--- DATA TO EXAMINE ---

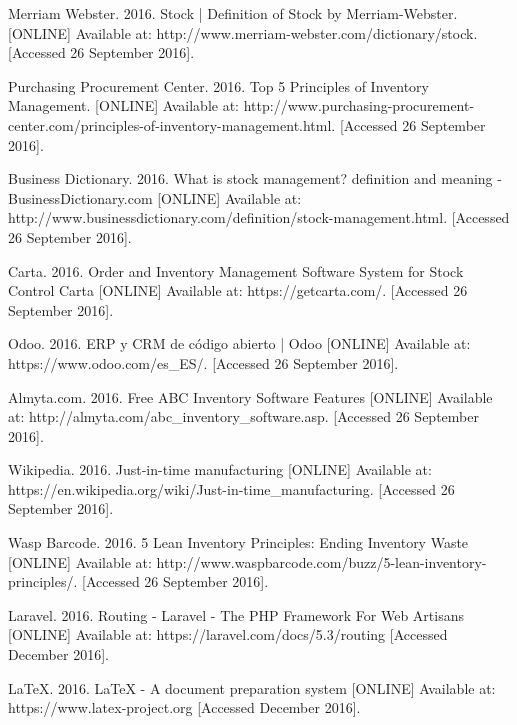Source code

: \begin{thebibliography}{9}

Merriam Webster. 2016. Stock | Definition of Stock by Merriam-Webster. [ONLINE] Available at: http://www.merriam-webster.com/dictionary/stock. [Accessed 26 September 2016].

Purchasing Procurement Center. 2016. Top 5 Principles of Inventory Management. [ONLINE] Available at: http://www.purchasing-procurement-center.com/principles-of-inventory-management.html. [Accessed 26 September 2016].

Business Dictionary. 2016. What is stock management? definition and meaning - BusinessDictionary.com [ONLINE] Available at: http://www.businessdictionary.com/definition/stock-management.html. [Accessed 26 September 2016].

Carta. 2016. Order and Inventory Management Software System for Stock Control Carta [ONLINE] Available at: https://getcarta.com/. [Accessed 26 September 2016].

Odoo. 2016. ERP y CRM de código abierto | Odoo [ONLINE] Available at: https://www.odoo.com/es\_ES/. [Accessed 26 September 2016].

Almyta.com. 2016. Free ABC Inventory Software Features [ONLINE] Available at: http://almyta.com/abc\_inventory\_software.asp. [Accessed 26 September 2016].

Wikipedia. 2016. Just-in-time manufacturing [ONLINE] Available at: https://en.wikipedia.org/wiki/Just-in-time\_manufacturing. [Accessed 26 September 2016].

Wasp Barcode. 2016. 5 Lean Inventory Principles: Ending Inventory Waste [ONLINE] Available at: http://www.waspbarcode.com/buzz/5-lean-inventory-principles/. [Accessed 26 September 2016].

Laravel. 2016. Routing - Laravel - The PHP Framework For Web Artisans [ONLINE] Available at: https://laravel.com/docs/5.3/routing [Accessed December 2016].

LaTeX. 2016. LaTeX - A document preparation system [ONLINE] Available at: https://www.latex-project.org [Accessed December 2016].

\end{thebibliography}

---
--- DATA TO EXAMINE ---

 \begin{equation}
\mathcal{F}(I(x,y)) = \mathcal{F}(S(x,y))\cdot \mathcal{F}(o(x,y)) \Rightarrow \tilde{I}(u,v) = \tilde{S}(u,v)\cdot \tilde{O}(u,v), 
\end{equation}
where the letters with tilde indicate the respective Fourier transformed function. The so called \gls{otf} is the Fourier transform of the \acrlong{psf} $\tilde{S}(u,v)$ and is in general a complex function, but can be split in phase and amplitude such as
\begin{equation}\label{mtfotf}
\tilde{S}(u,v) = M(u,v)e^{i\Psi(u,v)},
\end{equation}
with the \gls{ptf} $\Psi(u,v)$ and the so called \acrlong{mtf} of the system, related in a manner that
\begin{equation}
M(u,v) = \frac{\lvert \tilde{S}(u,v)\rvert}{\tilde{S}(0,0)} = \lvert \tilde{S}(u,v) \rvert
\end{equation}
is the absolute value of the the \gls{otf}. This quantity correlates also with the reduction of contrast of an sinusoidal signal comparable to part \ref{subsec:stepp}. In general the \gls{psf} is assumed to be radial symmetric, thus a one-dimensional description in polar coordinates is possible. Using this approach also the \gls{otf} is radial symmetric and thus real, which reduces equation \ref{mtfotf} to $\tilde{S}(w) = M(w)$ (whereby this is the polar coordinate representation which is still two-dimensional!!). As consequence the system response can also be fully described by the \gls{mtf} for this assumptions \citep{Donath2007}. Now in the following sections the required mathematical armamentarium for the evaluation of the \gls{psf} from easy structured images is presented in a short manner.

---

## EXERCISE BRIEF
Return the lines of the records that include the string "Available".

## OUTPUT OF THE TASK
Merriam Webster. 2016. Stock | Definition of Stock by Merriam-Webster. [ONLINE] Available at: http://www.merriam-webster.com/dictionary/stock. [Accessed 26 September 2016].
Purchasing Procurement Center. 2016. Top 5 Principles of Inventory Management. [ONLINE] Available at: http://www.purchasing-procurement-center.com/principles-of-inventory-management.html. [Accessed 26 September 2016].
Business Dictionary. 2016. What is stock management? definition and meaning - BusinessDictionary.com [ONLINE] Available at: http://www.businessdictionary.com/definition/stock-management.html. [Accessed 26 September 2016].
Carta. 2016. Order and Inventory Management Software System for Stock Control Carta [ONLINE] Available at: https://getcarta.com/. [Accessed 26 September 2016].
Odoo. 2016. ERP y CRM de código abierto | Odoo [ONLINE] Available at: https://www.odoo.com/es\_ES/. [Accessed 26 September 2016].
Almyta.com. 2016. Free ABC Inventory Software Features [ONLINE] Available at: http://almyta.com/abc\_inventory\_software.asp. [Accessed 26 September 2016].
Wikipedia. 2016. Just-in-time manufacturing [ONLINE] Available at: https://en.wikipedia.org/wiki/Just-in-time\_manufacturing. [Accessed 26 September 2016].
Wasp Barcode. 2016. 5 Lean Inventory Principles: Ending Inventory Waste [ONLINE] Available at: http://www.waspbarcode.com/buzz/5-lean-inventory-principles/. [Accessed 26 September 2016].
Laravel. 2016. Routing - Laravel - The PHP Framework For Web Artisans [ONLINE] Available at: https://laravel.com/docs/5.3/routing [Accessed December 2016].
LaTeX. 2016. LaTeX - A document preparation system [ONLINE] Available at: https://www.latex-project.org [Accessed December 2016].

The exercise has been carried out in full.